Purpose or Case Report: Within the last several years there have been updates and changes to the clinical terminology in epilepsy, as well as the histopathologic classification of hippocampal sclerosis and focal cortical dysplasia. The purpose of this exhibit is to review these changes and illustrate them with corresponding MR examples. Methods & Materials: This exhibit provides three updates:
1. Summary of recent changes to the terminology of epilepsy types that are commonly provided as an imaging indication. 2. An illustrated review of the new histopathology classification system for focal cortical dysplasia types I-III on pediatric MRI imaging. 3. An illustrated review of the new histopathology classification system for three hippocampal sclerosis subtypes using MRI imaging. Results: The new classification system of epilepsy eliminates neonatal seizures as a separate entity, simplifies abscence seizures, adds epileptic spasms, removes the distinction between focal seizures and adds myoclonic atonic seizures. The etiology of seizures is now classified as genetic, structural/metabolic and unknown etiology as opposed to idiopathic, symptomatic and cryptogenic. Other terminology that has changed includes the addition of self-limited, pharmacoresponsive, evolving to bilateral and focal seizures.
New to the focal cortical dysplasia classification is the addition of FCD type III which is subdivided into type type IIIa, IIIb, IIIc, and IIId as follows:
Type IIIa: FCD type II with hippocampal sclerosis. Type IIIb: FCD type II with a glial or glioneuronal tumor. Type IIIc: FCD type II with a vascular malformation. Type IIId: FCD type II with an acquired lesion.

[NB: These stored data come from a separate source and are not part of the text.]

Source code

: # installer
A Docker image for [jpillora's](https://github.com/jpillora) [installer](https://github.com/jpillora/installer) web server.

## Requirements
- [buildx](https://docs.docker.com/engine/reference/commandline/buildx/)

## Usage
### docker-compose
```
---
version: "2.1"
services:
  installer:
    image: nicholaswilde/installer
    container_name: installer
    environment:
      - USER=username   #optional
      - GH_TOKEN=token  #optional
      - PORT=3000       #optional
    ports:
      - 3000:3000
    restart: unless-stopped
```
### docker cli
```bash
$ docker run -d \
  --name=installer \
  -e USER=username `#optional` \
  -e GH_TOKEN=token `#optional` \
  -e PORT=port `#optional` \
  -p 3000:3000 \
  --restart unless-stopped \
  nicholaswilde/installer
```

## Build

Also new, are the subtypes of hippocampal sclerosis. Type 1 is the classic hippocampal sclerosis associated with diffuse segmental volume loss of the hippocampus. Type 2 is when cell loss is isolated to the CA1 segment. Type 3 is when the cell loss is isolated to the dentate gyrus and CA4 segment. Conclusions: At the end of the exhibit, the viewer will be familiar with the new histopathologic and clinical epilepsy classification system and will be able to classify brain MRI findings in pediatric epilepsy patients according to these classifications.